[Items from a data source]

☆ ☆ ☆ ☆ ☆ ☆ ☆

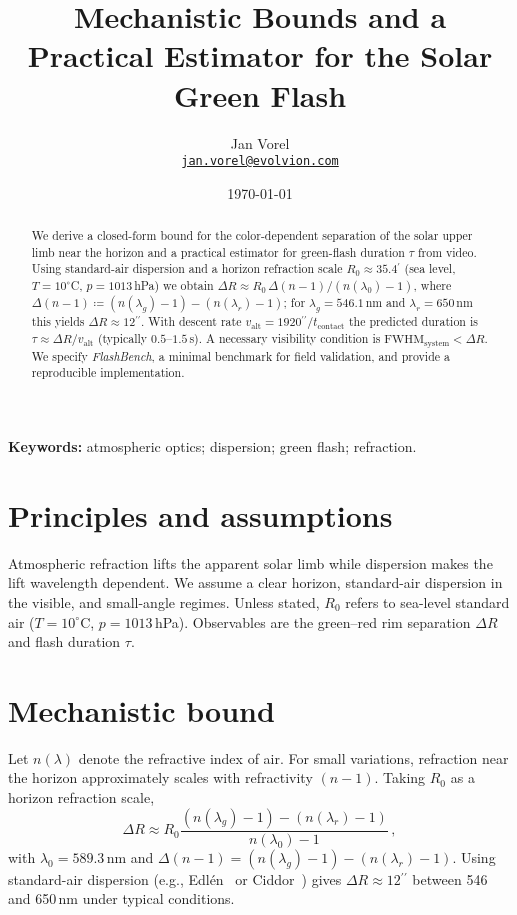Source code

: \documentclass[11pt]{article}
\title{Mechanistic Bounds and a Practical Estimator for the Solar Green Flash}
\author{%
  Jan Vorel\\
  \texttt{\href{mailto:jan.vorel@evolvion.com}{jan.vorel@evolvion.com}}
}
\date{\today}
\newcommand{\arcmin}{\ensuremath{^{\prime}}}
\newcommand{\arcsec}{\ensuremath{^{\prime\prime}}}
\begin{document}
\maketitle

\begin{abstract}
We derive a closed-form bound for the color-dependent separation of the solar upper limb near the horizon and a practical estimator for green-flash duration $\tau$ from video. Using standard-air dispersion and a horizon refraction scale $R_0\!\approx\!35.4\arcmin$ (sea level, $T{=}10^\circ$C, $p{=}1013$\,hPa) we obtain
$\Delta R \approx R_0\,{\Delta(n-1)}/{(n(\lambda_0)-1)}$, where $\Delta(n-1)\coloneqq (n(\lambda_g)-1)-(n(\lambda_r)-1)$; for $\lambda_g\!=\!546.1$\,nm and $\lambda_r\!=\!650$\,nm this yields $\Delta R\!\approx\!12\arcsec$. With descent rate $v_{\mathrm{alt}}\!=\!1920\arcsec/t_{\mathrm{contact}}$ the predicted duration is $\tau\!\approx\!\Delta R/v_{\mathrm{alt}}$ (typically $0.5$--$1.5$\,s). A necessary visibility condition is $\mathrm{FWHM}_{\mathrm{system}}\!<\!\Delta R$. We specify \emph{FlashBench}, a minimal benchmark for field validation, and provide a reproducible implementation.
\end{abstract}

\noindent\textbf{Keywords:} atmospheric optics; dispersion; green flash; refraction.

\section{Principles and assumptions}
Atmospheric refraction lifts the apparent solar limb while dispersion makes the lift wavelength dependent. We assume a clear horizon, standard-air dispersion in the visible, and small-angle regimes. Unless stated, $R_0$ refers to sea-level standard air ($T{=}10^\circ$C, $p{=}1013$\,hPa). Observables are the green--red rim separation $\Delta R$ and flash duration $\tau$.

\section{Mechanistic bound}
Let $n(\lambda)$ denote the refractive index of air. For small variations, refraction near the horizon approximately scales with refractivity $(n-1)$. Taking $R_0$ as a horizon refraction scale,
\begin{equation}
\Delta R \approx R_0\frac{(n(\lambda_g)-1)-(n(\lambda_r)-1)}{n(\lambda_0)-1}\,,
\end{equation}
with $\lambda_0=589.3$\,nm and $\Delta(n-1)=(n(\lambda_g)-1)-(n(\lambda_r)-1)$. Using standard-air dispersion (e.g., Edl\'en~\cite{Edlen1966} or Ciddor~\cite{Ciddor1996}) gives $\Delta R\approx 12\arcsec$ between 546 and 650\,nm under typical conditions.
\end{document}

☆ ☆ ☆ ☆ ☆ ☆ ☆

**Activity:** Above are the entries; count how many of their lines contain the word "small" and give only that number.

**Response to the exercise:** 2